--- START ---

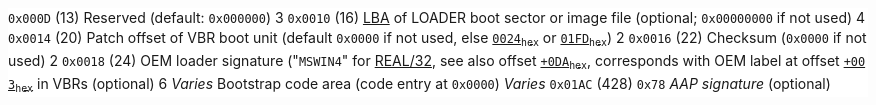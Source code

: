 <tr>
<td style="text-align:center"><span class="anchor" id="NEWLDR_OFS_00Dh"></span><code>0x000D</code> (13)
</td>
<td style="text-align:center; background:#F2F2F2">Reserved (default: <code>0x000000</code>)
</td>
<td style="text-align:center">3
</td></tr>
<tr>
<td style="text-align:center"><span class="anchor" id="NEWLDR_OFS_010h"></span><code>0x0010</code> (16)
</td>
<td style="text-align:center; background:#F2F2F2"><a href="/wiki/Logical_block_addressing" title="Logical block addressing">LBA</a> of LOADER boot sector or image file (optional; <code>0x00000000</code> if not used)
</td>
<td style="text-align:center">4
</td></tr>
<tr>
<td style="text-align:center"><span class="anchor" id="NEWLDR_OFS_014h"></span><code>0x0014</code> (20)
</td>
<td style="text-align:center; background:#F2F2F2">Patch offset of VBR boot unit (default <code>0x0000</code> if not used, else <code><a href="/wiki/Design_of_the_FAT_file_system#EBPB_OFS_19h" title="Design of the FAT file system">0024<sub>hex</sub></a></code> or <code><a href="/wiki/Design_of_the_FAT_file_system#BSIBM_OFS_1FDh" title="Design of the FAT file system">01FD<sub>hex</sub></a></code>)
</td>
<td style="text-align:center">2
</td></tr>
<tr>
<td style="text-align:center"><span class="anchor" id="NEWLDR_OFS_016h"></span><code>0x0016</code> (22)
</td>
<td style="text-align:center; background:#F2F2F2">Checksum (<code>0x0000</code> if not used)
</td>
<td style="text-align:center">2
</td></tr>
<tr>
<td style="text-align:center"><span class="anchor" id="NEWLDR_OFS_018h"></span><code>0x0018</code> (24)
</td>
<td style="text-align:center; background:#F2F2F2">OEM loader signature ("<code>MSWIN4</code>" for <a href="/wiki/REAL/32" class="mw-redirect" title="REAL/32">REAL/32</a>, see also offset <code><a href="#MBRNEW_OFS_0DAh">+0DA<sub>hex</sub></a></code>, corresponds with OEM label at offset <code><a href="/wiki/Design_of_the_FAT_file_system#BSIBM_OFS_003h" title="Design of the FAT file system">+003<sub>hex</sub></a></code> in VBRs (optional)
</td>
<td style="text-align:center">6
</td></tr>
<tr>
<td style="text-align:center"><i>Varies</i>
</td>
<td colspan="2">Bootstrap code area (code entry at <code>0x0000</code>)
</td>
<td style="text-align:center"><i>Varies</i>
</td></tr>
<tr>
<td style="text-align:center"><span class="anchor" id="NEWLDR_OFS_1ACh"></span><code>0x01AC</code> (428)
</td>
<td style="text-align:center; background:#F2F2F2"><code>0x78</code>
</td>
<td rowspan="2" style="vertical-align:middle; text-align:center; background:#F2F2F2"><i>AAP signature</i> (optional)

--- END ---

What this task involves: Everything in the material above is to be reproduced exactly, pictures aside.

Expected answer:
Source code

: <tr>
<td style="text-align:center"><span class="anchor" id="NEWLDR_OFS_00Dh"></span><code>0x000D</code> (13)
</td>
<td style="text-align:center; background:#F2F2F2">Reserved (default: <code>0x000000</code>)
</td>
<td style="text-align:center">3
</td></tr>
<tr>
<td style="text-align:center"><span class="anchor" id="NEWLDR_OFS_010h"></span><code>0x0010</code> (16)
</td>
<td style="text-align:center; background:#F2F2F2"><a href="/wiki/Logical_block_addressing" title="Logical block addressing">LBA</a> of LOADER boot sector or image file (optional; <code>0x00000000</code> if not used)
</td>
<td style="text-align:center">4
</td></tr>
<tr>
<td style="text-align:center"><span class="anchor" id="NEWLDR_OFS_014h"></span><code>0x0014</code> (20)
</td>
<td style="text-align:center; background:#F2F2F2">Patch offset of VBR boot unit (default <code>0x0000</code> if not used, else <code><a href="/wiki/Design_of_the_FAT_file_system#EBPB_OFS_19h" title="Design of the FAT file system">0024<sub>hex</sub></a></code> or <code><a href="/wiki/Design_of_the_FAT_file_system#BSIBM_OFS_1FDh" title="Design of the FAT file system">01FD<sub>hex</sub></a></code>)
</td>
<td style="text-align:center">2
</td></tr>
<tr>
<td style="text-align:center"><span class="anchor" id="NEWLDR_OFS_016h"></span><code>0x0016</code> (22)
</td>
<td style="text-align:center; background:#F2F2F2">Checksum (<code>0x0000</code> if not used)
</td>
<td style="text-align:center">2
</td></tr>
<tr>
<td style="text-align:center"><span class="anchor" id="NEWLDR_OFS_018h"></span><code>0x0018</code> (24)
</td>
<td style="text-align:center; background:#F2F2F2">OEM loader signature ("<code>MSWIN4</code>" for <a href="/wiki/REAL/32" class="mw-redirect" title="REAL/32">REAL/32</a>, see also offset <code><a href="#MBRNEW_OFS_0DAh">+0DA<sub>hex</sub></a></code>, corresponds with OEM label at offset <code><a href="/wiki/Design_of_the_FAT_file_system#BSIBM_OFS_003h" title="Design of the FAT file system">+003<sub>hex</sub></a></code> in VBRs (optional)
</td>
<td style="text-align:center">6
</td></tr>
<tr>
<td style="text-align:center"><i>Varies</i>
</td>
<td colspan="2">Bootstrap code area (code entry at <code>0x0000</code>)
</td>
<td style="text-align:center"><i>Varies</i>
</td></tr>
<tr>
<td style="text-align:center"><span class="anchor" id="NEWLDR_OFS_1ACh"></span><code>0x01AC</code> (428)
</td>
<td style="text-align:center; background:#F2F2F2"><code>0x78</code>
</td>
<td rowspan="2" style="vertical-align:middle; text-align:center; background:#F2F2F2"><i>AAP signature</i> (optional)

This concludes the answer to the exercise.